• _What is needed_: Gather each line containing the string "triggerRef" from these entries.

• _Supplied material_:
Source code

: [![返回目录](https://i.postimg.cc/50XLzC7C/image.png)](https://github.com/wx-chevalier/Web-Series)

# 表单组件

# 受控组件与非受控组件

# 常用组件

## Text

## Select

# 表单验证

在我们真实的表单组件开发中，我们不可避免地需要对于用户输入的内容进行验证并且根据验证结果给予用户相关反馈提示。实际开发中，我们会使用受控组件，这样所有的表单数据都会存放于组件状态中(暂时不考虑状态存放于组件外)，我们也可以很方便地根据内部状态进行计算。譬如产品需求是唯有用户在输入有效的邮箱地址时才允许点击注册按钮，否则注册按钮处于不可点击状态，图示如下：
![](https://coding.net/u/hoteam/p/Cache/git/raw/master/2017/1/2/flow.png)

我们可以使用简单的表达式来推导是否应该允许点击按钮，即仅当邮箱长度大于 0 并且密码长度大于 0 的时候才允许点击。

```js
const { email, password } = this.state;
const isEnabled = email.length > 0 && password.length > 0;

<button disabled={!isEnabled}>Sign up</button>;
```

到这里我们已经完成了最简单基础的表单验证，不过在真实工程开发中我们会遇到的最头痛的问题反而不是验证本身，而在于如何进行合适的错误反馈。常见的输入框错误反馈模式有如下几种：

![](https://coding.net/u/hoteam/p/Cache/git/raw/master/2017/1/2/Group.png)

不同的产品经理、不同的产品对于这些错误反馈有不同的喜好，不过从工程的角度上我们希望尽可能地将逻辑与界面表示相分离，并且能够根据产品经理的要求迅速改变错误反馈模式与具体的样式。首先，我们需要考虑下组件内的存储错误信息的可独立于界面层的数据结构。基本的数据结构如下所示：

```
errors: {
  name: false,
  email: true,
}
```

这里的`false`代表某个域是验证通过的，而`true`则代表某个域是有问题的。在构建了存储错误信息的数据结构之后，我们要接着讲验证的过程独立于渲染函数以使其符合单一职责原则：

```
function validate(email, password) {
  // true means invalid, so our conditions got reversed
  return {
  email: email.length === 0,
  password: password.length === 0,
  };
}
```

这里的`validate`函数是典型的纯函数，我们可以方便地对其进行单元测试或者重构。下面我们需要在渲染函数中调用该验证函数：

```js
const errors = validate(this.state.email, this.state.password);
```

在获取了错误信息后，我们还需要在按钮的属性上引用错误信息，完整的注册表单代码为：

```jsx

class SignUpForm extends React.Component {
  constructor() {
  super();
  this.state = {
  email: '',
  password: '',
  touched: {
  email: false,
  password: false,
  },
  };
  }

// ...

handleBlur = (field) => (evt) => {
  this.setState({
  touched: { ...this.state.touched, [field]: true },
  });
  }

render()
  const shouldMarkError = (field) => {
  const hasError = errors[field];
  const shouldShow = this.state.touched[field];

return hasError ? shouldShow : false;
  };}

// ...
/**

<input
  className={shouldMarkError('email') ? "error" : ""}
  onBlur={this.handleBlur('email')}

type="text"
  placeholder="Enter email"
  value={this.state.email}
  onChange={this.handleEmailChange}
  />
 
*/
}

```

--

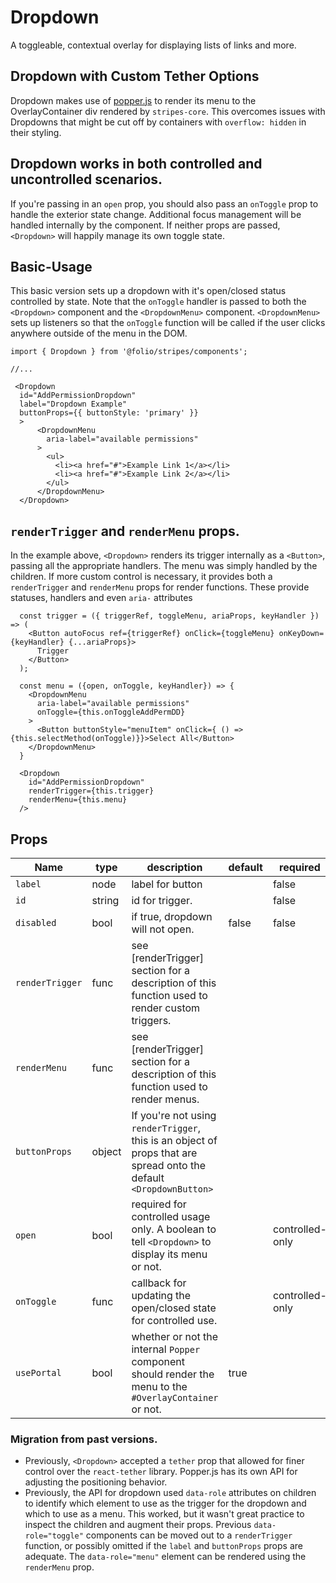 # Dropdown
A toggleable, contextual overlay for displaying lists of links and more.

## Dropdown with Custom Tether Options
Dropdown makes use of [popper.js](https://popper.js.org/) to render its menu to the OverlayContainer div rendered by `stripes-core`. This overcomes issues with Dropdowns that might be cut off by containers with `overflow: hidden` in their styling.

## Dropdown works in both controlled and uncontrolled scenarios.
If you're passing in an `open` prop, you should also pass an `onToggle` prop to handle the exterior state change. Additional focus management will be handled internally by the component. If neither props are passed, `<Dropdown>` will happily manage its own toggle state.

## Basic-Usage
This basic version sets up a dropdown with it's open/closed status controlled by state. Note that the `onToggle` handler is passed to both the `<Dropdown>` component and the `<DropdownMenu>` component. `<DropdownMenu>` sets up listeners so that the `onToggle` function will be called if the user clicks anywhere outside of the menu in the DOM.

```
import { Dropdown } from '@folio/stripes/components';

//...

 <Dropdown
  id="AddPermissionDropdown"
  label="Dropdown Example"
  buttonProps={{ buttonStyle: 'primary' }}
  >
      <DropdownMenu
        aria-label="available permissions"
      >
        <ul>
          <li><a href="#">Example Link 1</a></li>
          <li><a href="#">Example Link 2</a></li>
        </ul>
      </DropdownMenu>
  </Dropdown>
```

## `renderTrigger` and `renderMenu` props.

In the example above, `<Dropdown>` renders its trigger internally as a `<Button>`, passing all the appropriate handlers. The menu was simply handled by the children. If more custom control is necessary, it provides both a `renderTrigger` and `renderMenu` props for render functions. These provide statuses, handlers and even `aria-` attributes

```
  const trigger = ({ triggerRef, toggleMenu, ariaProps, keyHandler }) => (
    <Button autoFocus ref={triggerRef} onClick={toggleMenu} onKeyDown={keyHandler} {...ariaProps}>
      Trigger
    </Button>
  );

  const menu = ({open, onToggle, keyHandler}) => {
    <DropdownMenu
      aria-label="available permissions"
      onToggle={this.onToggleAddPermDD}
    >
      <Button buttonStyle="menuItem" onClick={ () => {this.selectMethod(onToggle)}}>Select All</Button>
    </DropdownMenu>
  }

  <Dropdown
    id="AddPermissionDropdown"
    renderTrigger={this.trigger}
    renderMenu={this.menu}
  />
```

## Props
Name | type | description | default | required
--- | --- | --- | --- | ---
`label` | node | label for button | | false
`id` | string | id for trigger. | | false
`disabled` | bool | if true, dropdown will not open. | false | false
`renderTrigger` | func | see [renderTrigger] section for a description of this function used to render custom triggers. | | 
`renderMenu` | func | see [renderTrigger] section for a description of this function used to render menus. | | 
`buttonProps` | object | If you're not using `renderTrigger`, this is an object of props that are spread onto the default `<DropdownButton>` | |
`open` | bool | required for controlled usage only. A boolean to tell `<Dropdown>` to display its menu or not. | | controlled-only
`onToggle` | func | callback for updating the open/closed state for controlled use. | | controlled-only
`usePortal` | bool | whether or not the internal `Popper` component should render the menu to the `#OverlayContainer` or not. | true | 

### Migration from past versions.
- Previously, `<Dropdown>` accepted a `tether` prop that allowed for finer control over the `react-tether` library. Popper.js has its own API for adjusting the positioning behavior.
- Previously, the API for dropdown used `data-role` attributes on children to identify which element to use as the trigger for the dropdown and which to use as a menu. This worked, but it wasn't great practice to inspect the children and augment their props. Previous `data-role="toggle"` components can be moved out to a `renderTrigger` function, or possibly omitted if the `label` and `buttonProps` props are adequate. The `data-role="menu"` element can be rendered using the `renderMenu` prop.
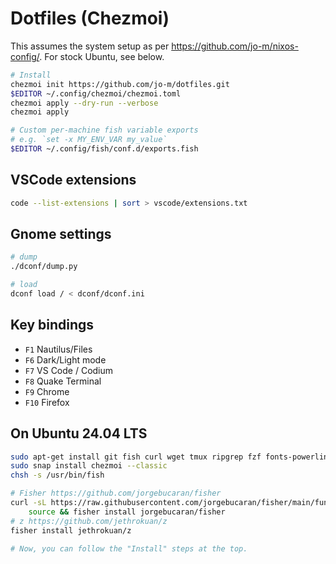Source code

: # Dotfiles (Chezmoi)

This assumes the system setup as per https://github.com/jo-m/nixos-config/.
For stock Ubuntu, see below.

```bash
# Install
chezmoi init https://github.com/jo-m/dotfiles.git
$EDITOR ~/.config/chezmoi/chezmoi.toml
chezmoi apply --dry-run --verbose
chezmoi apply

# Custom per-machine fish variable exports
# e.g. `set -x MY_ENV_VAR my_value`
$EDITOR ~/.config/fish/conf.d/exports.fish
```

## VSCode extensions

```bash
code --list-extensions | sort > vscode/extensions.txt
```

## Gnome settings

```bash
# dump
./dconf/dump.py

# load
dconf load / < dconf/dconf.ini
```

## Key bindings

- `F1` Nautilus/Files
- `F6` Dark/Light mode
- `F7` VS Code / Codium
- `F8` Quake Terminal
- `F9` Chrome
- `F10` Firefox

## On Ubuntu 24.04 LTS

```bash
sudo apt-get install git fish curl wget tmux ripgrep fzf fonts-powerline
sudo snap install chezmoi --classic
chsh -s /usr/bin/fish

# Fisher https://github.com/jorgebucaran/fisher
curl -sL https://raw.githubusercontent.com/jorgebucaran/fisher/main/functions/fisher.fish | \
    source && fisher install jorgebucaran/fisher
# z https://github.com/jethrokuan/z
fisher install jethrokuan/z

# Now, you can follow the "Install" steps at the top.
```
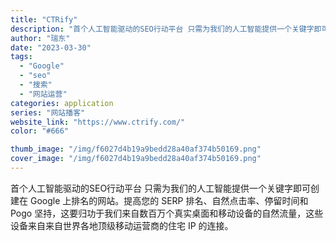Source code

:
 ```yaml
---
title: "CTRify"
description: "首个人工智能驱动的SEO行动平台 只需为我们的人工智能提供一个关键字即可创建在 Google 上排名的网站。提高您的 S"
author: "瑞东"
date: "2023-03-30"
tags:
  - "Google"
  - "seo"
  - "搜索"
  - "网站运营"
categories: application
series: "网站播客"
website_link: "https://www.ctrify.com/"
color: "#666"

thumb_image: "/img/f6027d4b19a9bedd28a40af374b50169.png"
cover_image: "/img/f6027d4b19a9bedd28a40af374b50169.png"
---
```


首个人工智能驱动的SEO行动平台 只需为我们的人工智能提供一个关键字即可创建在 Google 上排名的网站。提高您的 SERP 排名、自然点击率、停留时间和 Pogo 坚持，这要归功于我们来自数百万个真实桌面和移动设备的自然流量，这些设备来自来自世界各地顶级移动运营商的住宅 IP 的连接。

* * *

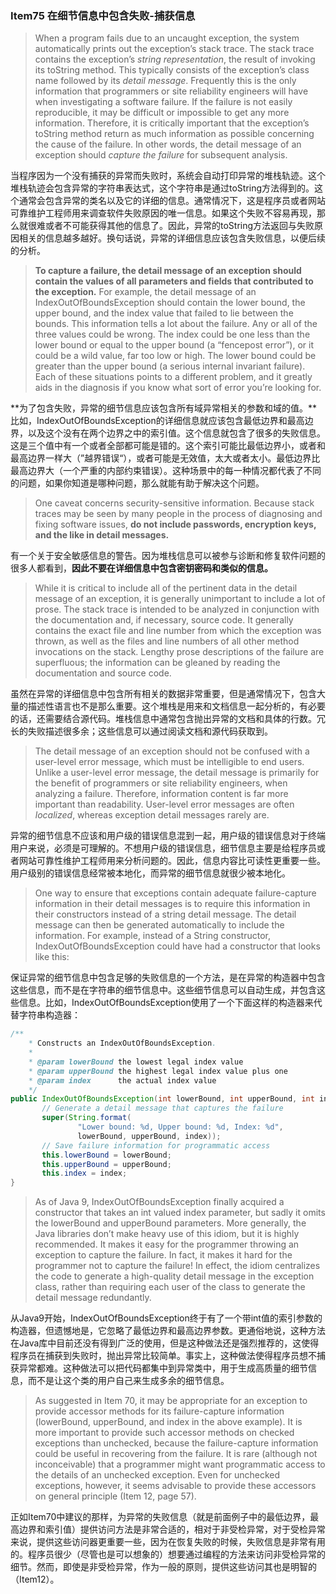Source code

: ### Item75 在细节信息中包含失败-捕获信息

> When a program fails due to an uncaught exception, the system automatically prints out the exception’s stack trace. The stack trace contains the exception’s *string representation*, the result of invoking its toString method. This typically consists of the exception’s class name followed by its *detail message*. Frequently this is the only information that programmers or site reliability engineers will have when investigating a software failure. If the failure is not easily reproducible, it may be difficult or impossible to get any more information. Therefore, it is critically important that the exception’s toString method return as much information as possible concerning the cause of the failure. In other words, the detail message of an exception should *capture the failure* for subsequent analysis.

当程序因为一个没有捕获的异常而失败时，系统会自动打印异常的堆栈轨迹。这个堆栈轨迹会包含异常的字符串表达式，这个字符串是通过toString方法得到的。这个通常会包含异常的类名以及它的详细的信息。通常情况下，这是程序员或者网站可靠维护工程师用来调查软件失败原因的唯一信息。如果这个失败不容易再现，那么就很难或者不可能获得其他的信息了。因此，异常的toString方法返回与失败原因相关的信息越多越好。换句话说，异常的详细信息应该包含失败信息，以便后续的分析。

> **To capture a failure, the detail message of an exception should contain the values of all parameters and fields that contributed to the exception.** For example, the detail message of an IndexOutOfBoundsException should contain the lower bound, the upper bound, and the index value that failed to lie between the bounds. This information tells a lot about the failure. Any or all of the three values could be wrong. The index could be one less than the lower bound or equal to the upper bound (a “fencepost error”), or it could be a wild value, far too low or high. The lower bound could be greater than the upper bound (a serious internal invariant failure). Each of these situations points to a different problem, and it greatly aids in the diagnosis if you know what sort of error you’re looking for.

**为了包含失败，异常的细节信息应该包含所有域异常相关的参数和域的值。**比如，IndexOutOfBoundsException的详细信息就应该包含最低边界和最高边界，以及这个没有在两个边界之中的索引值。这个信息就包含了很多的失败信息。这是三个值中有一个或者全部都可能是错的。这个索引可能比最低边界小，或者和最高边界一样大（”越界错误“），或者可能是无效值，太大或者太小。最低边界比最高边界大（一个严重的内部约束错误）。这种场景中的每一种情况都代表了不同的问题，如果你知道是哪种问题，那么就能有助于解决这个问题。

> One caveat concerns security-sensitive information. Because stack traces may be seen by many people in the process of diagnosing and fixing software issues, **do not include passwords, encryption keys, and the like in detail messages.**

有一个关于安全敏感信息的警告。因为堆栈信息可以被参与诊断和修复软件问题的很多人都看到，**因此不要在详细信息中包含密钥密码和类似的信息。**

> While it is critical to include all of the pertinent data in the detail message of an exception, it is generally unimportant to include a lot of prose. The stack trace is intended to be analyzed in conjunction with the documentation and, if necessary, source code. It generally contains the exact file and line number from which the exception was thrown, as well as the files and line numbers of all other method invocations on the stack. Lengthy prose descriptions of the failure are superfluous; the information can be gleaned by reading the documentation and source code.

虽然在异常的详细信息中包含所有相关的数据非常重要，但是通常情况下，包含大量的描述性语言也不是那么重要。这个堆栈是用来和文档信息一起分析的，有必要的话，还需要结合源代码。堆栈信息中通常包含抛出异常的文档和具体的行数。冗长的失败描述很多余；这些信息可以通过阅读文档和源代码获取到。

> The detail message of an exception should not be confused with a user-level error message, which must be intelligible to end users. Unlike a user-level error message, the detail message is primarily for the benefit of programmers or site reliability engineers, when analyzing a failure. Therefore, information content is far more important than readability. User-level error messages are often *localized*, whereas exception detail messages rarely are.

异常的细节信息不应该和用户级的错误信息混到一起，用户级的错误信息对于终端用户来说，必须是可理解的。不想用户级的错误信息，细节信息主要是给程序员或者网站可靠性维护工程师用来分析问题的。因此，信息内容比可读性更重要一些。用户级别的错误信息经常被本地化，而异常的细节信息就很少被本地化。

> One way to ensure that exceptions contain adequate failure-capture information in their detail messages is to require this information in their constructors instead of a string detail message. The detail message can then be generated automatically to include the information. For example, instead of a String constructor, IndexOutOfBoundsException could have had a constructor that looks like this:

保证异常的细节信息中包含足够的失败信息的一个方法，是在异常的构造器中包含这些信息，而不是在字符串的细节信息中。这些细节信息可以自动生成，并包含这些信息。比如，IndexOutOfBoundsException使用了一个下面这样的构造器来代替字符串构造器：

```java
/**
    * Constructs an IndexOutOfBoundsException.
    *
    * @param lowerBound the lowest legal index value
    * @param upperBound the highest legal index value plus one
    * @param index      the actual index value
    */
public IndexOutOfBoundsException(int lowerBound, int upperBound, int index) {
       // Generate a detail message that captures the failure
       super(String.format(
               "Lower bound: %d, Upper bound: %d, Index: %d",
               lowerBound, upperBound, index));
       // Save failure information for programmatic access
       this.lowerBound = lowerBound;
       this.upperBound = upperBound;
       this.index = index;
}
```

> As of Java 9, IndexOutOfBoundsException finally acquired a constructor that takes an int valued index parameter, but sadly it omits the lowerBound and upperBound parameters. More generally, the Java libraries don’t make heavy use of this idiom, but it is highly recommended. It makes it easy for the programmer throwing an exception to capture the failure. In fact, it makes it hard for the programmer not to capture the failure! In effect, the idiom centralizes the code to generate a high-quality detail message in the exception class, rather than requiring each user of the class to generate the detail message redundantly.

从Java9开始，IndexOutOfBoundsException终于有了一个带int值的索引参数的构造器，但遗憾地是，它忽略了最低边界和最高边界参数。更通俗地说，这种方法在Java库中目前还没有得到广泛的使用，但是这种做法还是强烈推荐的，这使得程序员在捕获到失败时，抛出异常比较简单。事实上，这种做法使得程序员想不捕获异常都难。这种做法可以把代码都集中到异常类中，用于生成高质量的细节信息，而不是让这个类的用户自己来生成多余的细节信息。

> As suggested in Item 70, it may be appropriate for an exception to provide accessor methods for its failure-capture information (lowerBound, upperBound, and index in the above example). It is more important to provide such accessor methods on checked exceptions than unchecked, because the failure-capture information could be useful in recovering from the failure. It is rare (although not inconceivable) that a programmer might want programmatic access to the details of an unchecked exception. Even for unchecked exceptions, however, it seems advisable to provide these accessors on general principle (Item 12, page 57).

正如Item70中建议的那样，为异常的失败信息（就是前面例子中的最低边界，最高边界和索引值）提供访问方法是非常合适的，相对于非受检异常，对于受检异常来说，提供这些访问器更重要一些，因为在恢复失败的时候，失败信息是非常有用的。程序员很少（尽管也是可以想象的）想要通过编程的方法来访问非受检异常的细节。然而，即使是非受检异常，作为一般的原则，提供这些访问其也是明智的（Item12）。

• _Task response_:
  const trigger = ({ triggerRef, toggleMenu, ariaProps, keyHandler }) => (
    <Button autoFocus ref={triggerRef} onClick={toggleMenu} onKeyDown={keyHandler} {...ariaProps}>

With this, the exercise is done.